▶ **Exercise objective**: Below are the records; give again exactly the line with "r2(P,Q) = (P $\wedge$ Q)", the line with "On parle de", and each line that lies between them, and nothing besides.

═════ Records for this task

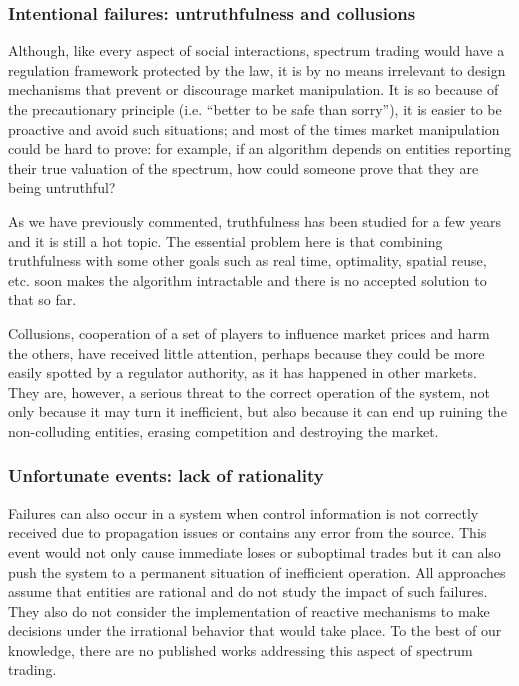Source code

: \subsubsection{Intentional failures: untruthfulness and collusions}
Although, like every aspect of social interactions, spectrum trading would have a regulation framework protected by the law, it is by no means irrelevant to design mechanisms that prevent or discourage market manipulation. It is so because of the precautionary principle (i.e. ``better to be safe than sorry''), it is easier to be proactive and avoid such situations; and most of the times market manipulation could be hard to prove: for example, if an algorithm depends on entities reporting their true valuation of the spectrum, how could someone prove that they are being untruthful?

As we have previously commented, truthfulness has been studied for a few years and it is still a hot topic. The essential problem here is that combining truthfulness with some other goals such as real time, optimality, spatial reuse, etc. soon makes the algorithm intractable and there is no accepted solution to that so far.

Collusions, cooperation of a set of players to influence market prices and harm the others, have received little attention, perhaps because they could be more easily spotted by a regulator authority, as it has happened in other markets. 
They are, however, a serious threat to the correct operation of the system, not only because it may turn it inefficient, but also because it can end up ruining the non-colluding entities, erasing competition and destroying the market.

\subsubsection{Unfortunate events: lack of rationality}
Failures can also occur in a system when control information is not correctly received due to propagation issues or contains any error from the source. 
This event would not only cause immediate loses or suboptimal trades but it can also push the system to a permanent situation of inefficient operation. 
All approaches assume that entities are rational and do not study the impact of such failures. They also do not consider the implementation of reactive mechanisms to make decisions under the irrational behavior that would take place. 
To the best of our knowledge, there are no published works addressing this aspect of spectrum trading.  

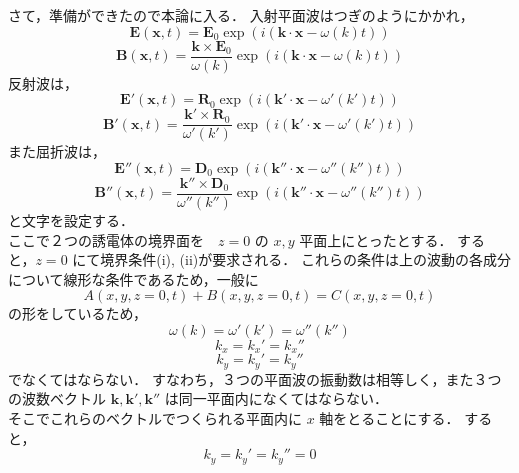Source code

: \documentclass{jsarticle}
\numberwithin{equation}{section}
\theoremstyle{definition}
\begin{document}
さて，準備ができたので本論に入る．
入射平面波はつぎのようにかかれ，
\begin{equation}
    \label{nyusya1}
    \bm{E} (\bm{x}, t) = \bm{E}_0 \exp( i (\bm{k} \cdot \bm{x} - \omega (k) t) )
\end{equation}
\begin{equation}
    \label{nyusya2}
    \bm{B} (\bm{x}, t) = \frac{\bm{k} \times \bm{E}_0}{\omega (k)} \exp( i (\bm{k} \cdot \bm{x} - \omega (k) t) )
\end{equation}
反射波は，
\begin{equation}
    \bm{E'} (\bm{x}, t) = \bm{R}_0 \exp( i (\bm{k'} \cdot \bm{x} - \omega' (k') t) )
\end{equation}
\begin{equation}
    \bm{B'} (\bm{x}, t) = \frac{\bm{k'} \times \bm{R}_0}{\omega' (k')} \exp( i (\bm{k'} \cdot \bm{x} - \omega' (k') t) )
\end{equation}
また屈折波は，
\begin{equation}
    \bm{E''} (\bm{x}, t) = \bm{D}_0 \exp( i (\bm{k''} \cdot \bm{x} - \omega'' (k'') t) )
\end{equation}
\begin{equation}
    \bm{B''} (\bm{x}, t) = \frac{\bm{k''} \times \bm{D}_0}{\omega'' (k'')} \exp( i (\bm{k''} \cdot \bm{x} - \omega'' (k'') t) )
\end{equation}
と文字を設定する．\\
\quad ここで２つの誘電体の境界面を　$z = 0$ の $x,y$ 平面上にとったとする．
すると，$z = 0$ にて境界条件(i), (ii)が要求される．
これらの条件は上の波動の各成分について線形な条件であるため，一般に
\begin{equation}
    A(x, y, z = 0, t) + B(x, y, z = 0, t) = C(x, y, z = 0, t)
\end{equation}
の形をしているため，
\begin{equation}
    \omega (k) = \omega' (k') = \omega'' (k'')
\end{equation}
\begin{equation}
    k_x = k_x' = k_x''
\end{equation}
\begin{equation}
    k_y = k_y' = k_y''    
\end{equation}
でなくてはならない．
すなわち，３つの平面波の振動数は相等しく，また３つの波数ベクトル $\bm{k}, \bm{k'}, \bm{k''}$ は同一平面内になくてはならない．\\
\quad そこでこれらのベクトルでつくられる平面内に $x$ 軸をとることにする．
すると，
\begin{equation}
    k_y = k_y' = k_y'' = 0
\end{equation}
\end{document}
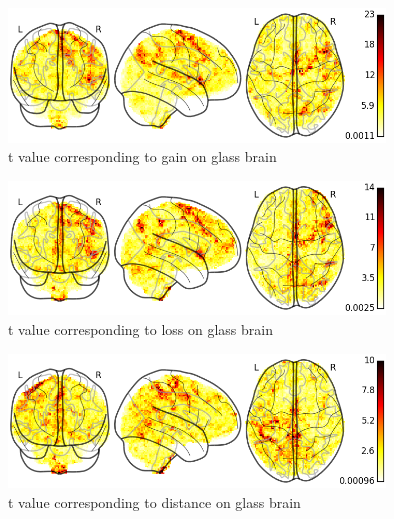 \begin{figure}[h!]
\centering
\includegraphics[width=100mm]{images/t_glass_brain_gain.png}               
\caption{t value corresponding to gain on glass brain}
\label{fig:t_glass1}
\end{figure}

\begin{figure}[h!]
\centering
\includegraphics[width=100mm]{images/t_glass_brain_loss.png}               
\caption{t value corresponding to loss on glass brain}
\label{fig:t_glass2}
\end{figure}

\begin{figure}[h!]
\centering
\includegraphics[width=100mm]{images/t_glass_brain_dist.png}               
\caption{t value corresponding to distance on glass brain}
\label{fig:t_glass3}
\end{figure}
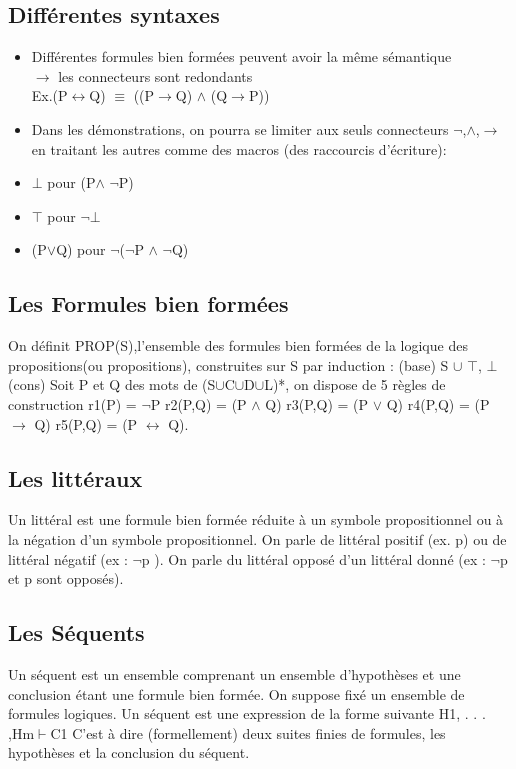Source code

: \documentclass[a4paper,12pt]{article}
\begin{document}
\subsection{Différentes syntaxes}
\begin{itemize}
 \item Différentes formules bien formées peuvent avoir la même sémantique\\
 $\rightarrow$  les connecteurs sont redondants\\
 Ex.(P$\leftrightarrow$Q) $\equiv$ ((P$\rightarrow$Q) $\wedge$ (Q$\rightarrow$P))
 \item Dans les démonstrations, on pourra se limiter aux seuls connecteurs $\neg$,$\wedge$,$\rightarrow$ en traitant les autres
 comme des macros (des raccourcis d'écriture):
 \item $\bot$ pour (P$\wedge$ $\neg$P)
 \item $\top$ pour $\neg\bot$
 \item (P$\vee$Q) pour $\neg$($\neg$P $\wedge$ $\neg$Q)

\end{itemize}

\subsection{Les Formules bien formées}

On définit PROP(S),l'ensemble des formules bien formées de la logique des propositions(ou propositions), construites sur S par induction : (base) S $\cup$ {$\top$, $\bot$}(cons)  
Soit P et Q des mots de (S$\cup$C$\cup$D$\cup$L)*, on dispose de 5 règles de construction 
r1(P) = $\neg$P 
r2(P,Q) = (P $\wedge$ Q)  
r3(P,Q) = (P $\vee$ Q) 
r4(P,Q) = (P $\rightarrow$ Q) 
r5(P,Q) = (P $\leftrightarrow$ Q).


\subsection{Les littéraux}

Un littéral est une formule bien formée réduite à un symbole propositionnel ou à la négation d'un symbole propositionnel. 
On parle de littéral positif (ex. p) ou de littéral négatif (ex : $\neg$p ).
On parle du littéral opposé d'un littéral donné (ex : $\neg$p et p sont opposés).

\subsection{Les Séquents}
Un séquent est un ensemble comprenant un ensemble d'hypothèses et une conclusion étant une formule bien formée.
On suppose fixé un ensemble de formules logiques. Un séquent est une expression de la forme suivante
H1, . . . ,Hm$\vdash$C1
C’est à dire (formellement) deux suites finies de formules, les hypothèses et la conclusion du séquent.
\end{document}
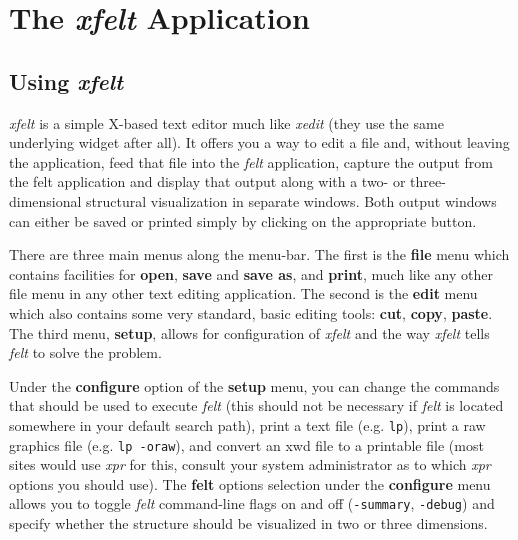
\newpage{\pagestyle{empty}\cleardoublepage}

\chapter{The {\em xfelt} Application}
\label{xfelt}

\section{Using {\em xfelt}}
\label{xfelt.using}

{\em xfelt} is a simple X-based text editor much like {\em xedit}
(they use the same 
underlying widget after all).  It offers you a way to edit a \felt{} file 
and, without leaving the application, feed that file into the {\em felt} 
application, capture the output from the felt application and display that 
output along with a two- or three-dimensional structural visualization in 
separate windows.  Both output windows can either be saved or printed simply 
by clicking on the appropriate button.	

There are three main menus along the menu-bar.  The first is the {\bf file} 
menu which contains facilities for {\bf open}, {\bf save} and {\bf save as}, 
and {\bf print}, much like any other file menu in any other text editing 
application.  The second is the {\bf edit} menu which also contains some very 
standard, basic editing tools: {\bf cut}, {\bf copy}, {\bf paste}.  The third 
menu, {\bf setup}, allows for configuration of {\em xfelt} and the way 
{\em xfelt} tells {\em felt} to solve the problem.	

Under the {\bf configure} option of the {\bf setup} menu, you can change
the commands that should be used to execute {\em felt} (this should not be
necessary if {\em felt} is located somewhere in your default search path), 
print a text file (e.g. {\tt lp}), print a raw graphics file 
(e.g. {\tt lp -oraw}), 
and convert an xwd file to a printable file (most sites would use {\em xpr} for 
this, consult your system administrator as to which {\em xpr} options you 
should use).  The {\bf felt} options selection under the {\bf configure}
menu allows 
you to toggle {\em felt} command-line flags on and off ({\tt -summary}, 
{\tt -debug}) and specify whether the structure should be visualized in two or 
three dimensions.  		

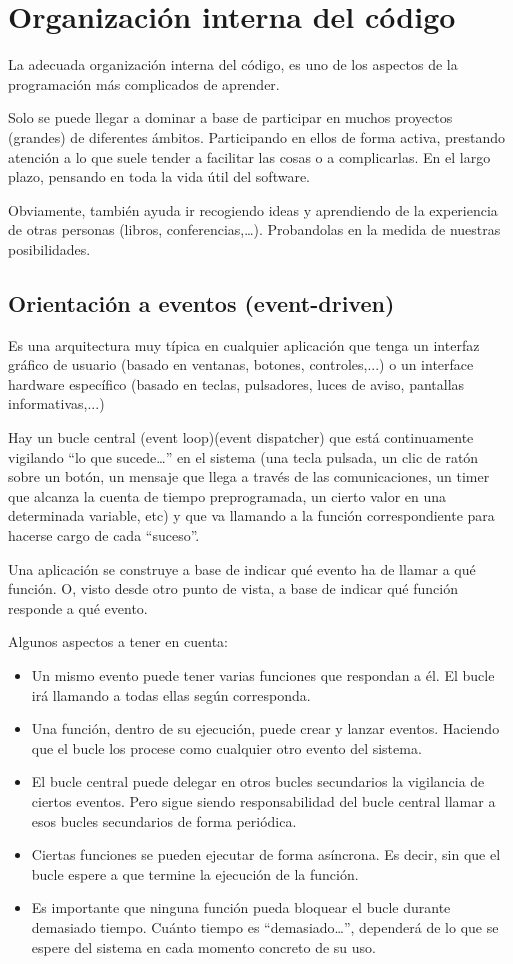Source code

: \documentclass[spanish,12pt,a4paper,final,oneside]{book}
\begin{document}
\chapter{Organización interna del código}

La adecuada organización interna del código, es uno de los aspectos de la programación más complicados de aprender. 

Solo se puede llegar a dominar a base de participar en muchos proyectos (grandes) de diferentes ámbitos. Participando en ellos de forma activa, prestando atención a lo que suele tender a facilitar las cosas o a complicarlas. En el largo plazo, pensando en toda la vida útil del software.

Obviamente, también ayuda ir recogiendo ideas y aprendiendo de la experiencia de otras personas (libros, conferencias,\ldots). Probandolas en la medida de nuestras posibilidades.


\section{Orientación a eventos (event-driven)}\label{eventos}
Es una arquitectura muy típica en cualquier aplicación que tenga un interfaz gráfico de usuario (basado en ventanas, botones, controles,...) o un interface hardware específico (basado en teclas, pulsadores, luces de aviso, pantallas informativas,...)

Hay un bucle central (event loop)(event dispatcher) que está continuamente vigilando ``lo que sucede\ldots'' en el sistema (una tecla pulsada, un clic de ratón sobre un botón, un mensaje que llega a través de las comunicaciones, un timer que alcanza la cuenta de tiempo preprogramada, un cierto valor en una determinada variable, etc) y que va llamando a la función correspondiente para hacerse cargo de cada ``suceso''.

Una aplicación se construye a base de indicar qué evento ha de llamar a qué función. O, visto desde otro punto de vista, a base de indicar qué función responde a qué evento.

Algunos aspectos a tener en cuenta:
\begin{itemize}
\item Un mismo evento puede tener varias funciones que respondan a él. El bucle irá llamando a todas ellas según corresponda.
\item Una función, dentro de su ejecución, puede crear y lanzar eventos. Haciendo que el bucle los procese como cualquier otro evento del sistema.
\item El bucle central puede delegar en otros bucles secundarios la vigilancia de ciertos eventos. Pero sigue siendo responsabilidad del bucle central llamar a esos bucles secundarios de forma periódica.
\item Ciertas funciones se pueden ejecutar de forma asíncrona. Es decir, sin que el bucle espere a que termine la ejecución de la función.
\item Es importante que ninguna función pueda bloquear el bucle durante demasiado tiempo. Cuánto tiempo es ``demasiado\ldots'', dependerá de lo que se espere del sistema en cada momento concreto de su uso.
\end{itemize}
\end{document}
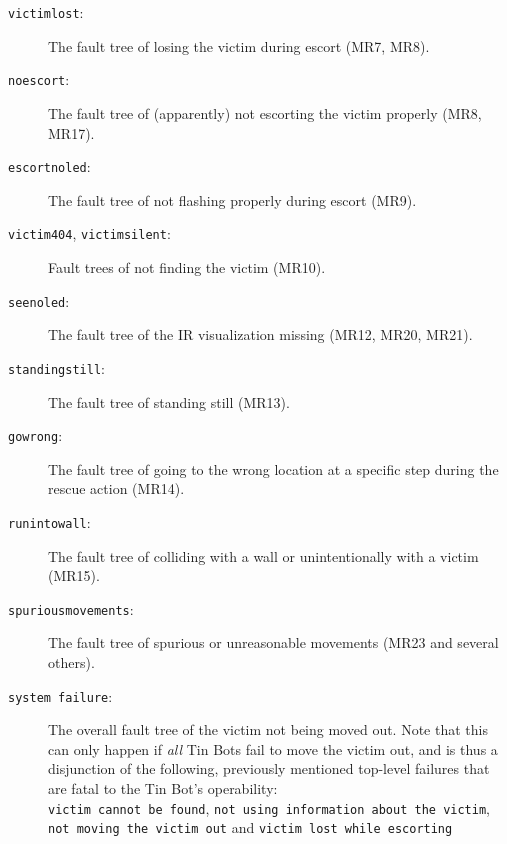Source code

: \documentclass[a4paper,parskip,headheight=38pt]{scrartcl} %
\begin{document}
\begin{description}
\item[\texttt{victimlost}:]
    The fault tree of losing the victim during escort (MR7, MR8).
\item[\texttt{noescort}:]
    The fault tree of (apparently) not escorting the victim properly
    (MR8, MR17).
\item[\texttt{escortnoled}:]
    The fault tree of not flashing properly during escort (MR9).
\item[\texttt{victim404}, \texttt{victimsilent}:]
    Fault trees of not finding the victim (MR10).
\item[\texttt{seenoled}:]
    The fault tree of the IR visualization missing (MR12, MR20, MR21).
\item[\texttt{standingstill}:]
    The fault tree of standing still (MR13).
\item[\texttt{gowrong}:]
    The fault tree of going to the wrong location at a specific step
    during the rescue action (MR14).
\item[\texttt{runintowall}:]
    The fault tree of colliding with a wall or unintentionally with a
    victim (MR15).
\item[\texttt{spuriousmovements}:]
    The fault tree of spurious or unreasonable movements (MR23 and
    several others).
\item[\texttt{system failure}:] 
    The overall fault tree of the victim not being moved out.  Note
    that this can only happen if \emph{all} Tin Bots fail to move the
    victim out, and is thus a disjunction of the following, previously
    mentioned top-level failures that are fatal to the Tin Bot's
    operability:
     \\
    \texttt{victim cannot be found}, \texttt{not using information
    about the victim}, \texttt{not moving the victim out} and
    \texttt{victim lost while escorting}
\end{description}
\end{document}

══════════

▶ **Task result**:
r2(P,Q) = (P $\wedge$ Q)  
r3(P,Q) = (P $\vee$ Q) 
r4(P,Q) = (P $\rightarrow$ Q) 
r5(P,Q) = (P $\leftrightarrow$ Q).


\subsection{Les littéraux}

Un littéral est une formule bien formée réduite à un symbole propositionnel ou à la négation d'un symbole propositionnel. 
On parle de littéral positif (ex. p) ou de littéral négatif (ex : $\neg$p ).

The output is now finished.